THERE was an almost three per cent increase in commercial bank lending to the non-financial private sector last year.

This comes as banks increased their profitability in 2017, according to the latest economic review by the Governor of the Central Bank of Barbados, Cleviston Haynes.

He said that the 2.7 per cent increase in the lending is the highest since 2012.

It comes as the average lending rates at commercial banks continue to trend downwards, following the 2015 liberalisation of domestic rates.

According to Haynes, the weighted average loan rate fell to about 6.6 per cent, its lowest since 1990.

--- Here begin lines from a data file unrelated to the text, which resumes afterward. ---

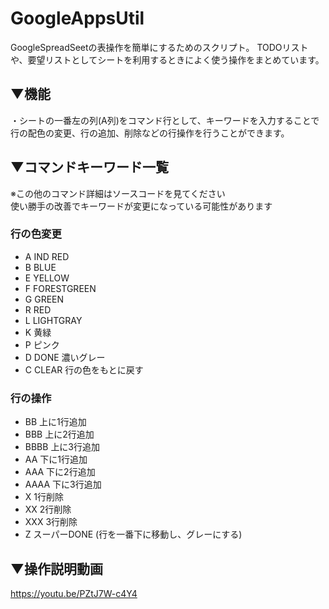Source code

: GoogleAppsUtil
===============

GoogleSpreadSeetの表操作を簡単にするためのスクリプト。
TODOリストや、要望リストとしてシートを利用するときによく使う操作をまとめています。

## ▼機能
・シートの一番左の列(A列)をコマンド行として、キーワードを入力することで
行の配色の変更、行の追加、削除などの行操作を行うことができます。

## ▼コマンドキーワード一覧 

※この他のコマンド詳細はソースコードを見てください  
使い勝手の改善でキーワードが変更になっている可能性があります

### 行の色変更
* A IND RED
* B BLUE
* E YELLOW
* F FORESTGREEN
* G GREEN
* R RED
* L LIGHTGRAY
* K 黄緑
* P ピンク
* D DONE 濃いグレー
* C CLEAR 行の色をもとに戻す

### 行の操作
* BB 上に1行追加
* BBB 上に2行追加
* BBBB 上に3行追加
* AA 下に1行追加
* AAA 下に2行追加
* AAAA 下に3行追加
* X 1行削除
* XX 2行削除
* XXX 3行削除
* Z スーパーDONE (行を一番下に移動し、グレーにする)

## ▼操作説明動画

https://youtu.be/PZtJ7W-c4Y4


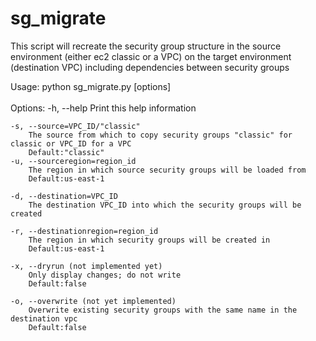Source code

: # sg_migrate
This script will recreate the security group structure in the source environment (either ec2 classic or a VPC) on the
target environment (destination VPC) including dependencies between security groups 


Usage:
    python sg_migrate.py [options] <br><br>
Options:
    -h, --help
        Print this help information

    -s, --source=VPC_ID/"classic"
        The source from which to copy security groups "classic" for classic or VPC_ID for a VPC
        Default:"classic"
    -u, --sourceregion=region_id
        The region in which source security groups will be loaded from
        Default:us-east-1

    -d, --destination=VPC_ID
        The destination VPC_ID into which the security groups will be created

    -r, --destinationregion=region_id
        The region in which security groups will be created in
        Default:us-east-1

    -x, --dryrun (not implemented yet)
        Only display changes; do not write
        Default:false

    -o, --overwrite (not yet implemented)
        Overwrite existing security groups with the same name in the destination vpc
        Default:false
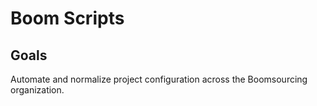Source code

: # Boom Scripts

## Goals

Automate and normalize project configuration across the Boomsourcing
organization.

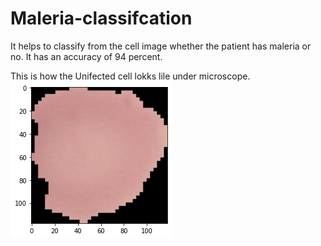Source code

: # Maleria-classifcation

It helps to classify from the cell image whether the patient has maleria or no.
It has an accuracy of 94 percent.

This is how the Unifected cell lokks lile under microscope.
![](uninfect.png)
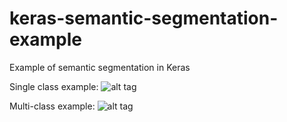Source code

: # keras-semantic-segmentation-example
Example of semantic segmentation in Keras

Single class example:
![alt tag](https://github.com/mrgloom/keras-semantic-segmentation-example/blob/master/misc/binary_crossentropy_result_binary_segmentation.png)

Multi-class example:
![alt tag](https://github.com/mrgloom/keras-semantic-segmentation-example/blob/master/misc/binary_crossentropy_result_multilabel_segmentation.png)
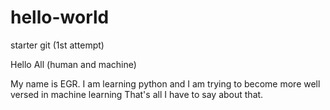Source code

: # hello-world
starter git (1st attempt)

Hello All (human and machine)

My name is EGR. I am learning python and I am trying to become more well versed in machine learning
That's all I have to say about that.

At the same time and at the end of October last year, the weighted average deposit rate was 0.2 per cent as it fell in early 2017 before stabilising later.

The Governor said that domestic deposits grew marginally, as increased placement of deposits with commercial banks by credit unions, pension funds and insurance companies was offset by a fall in the deposits of individuals.

The Bank Governor said that the banking system remained stable during 2017, with banks registering high levels of capital adequacy, a moderate reduction in non-performing loans and above normal liquidity ratios.

“The fall in loan delinquency, together with the widening of the interest rate spread, contributed to a modest improvement in bank profitability which nonetheless continued to be affected by the increased share of low yielding liquid assets in banks’ portfolio,” said the Governor.

He also pointed out that as a result of having adjusted its monetary policy since 2017, the excess securities ratio declined from 7.4 per cent to 8.3 per cent at the end of December.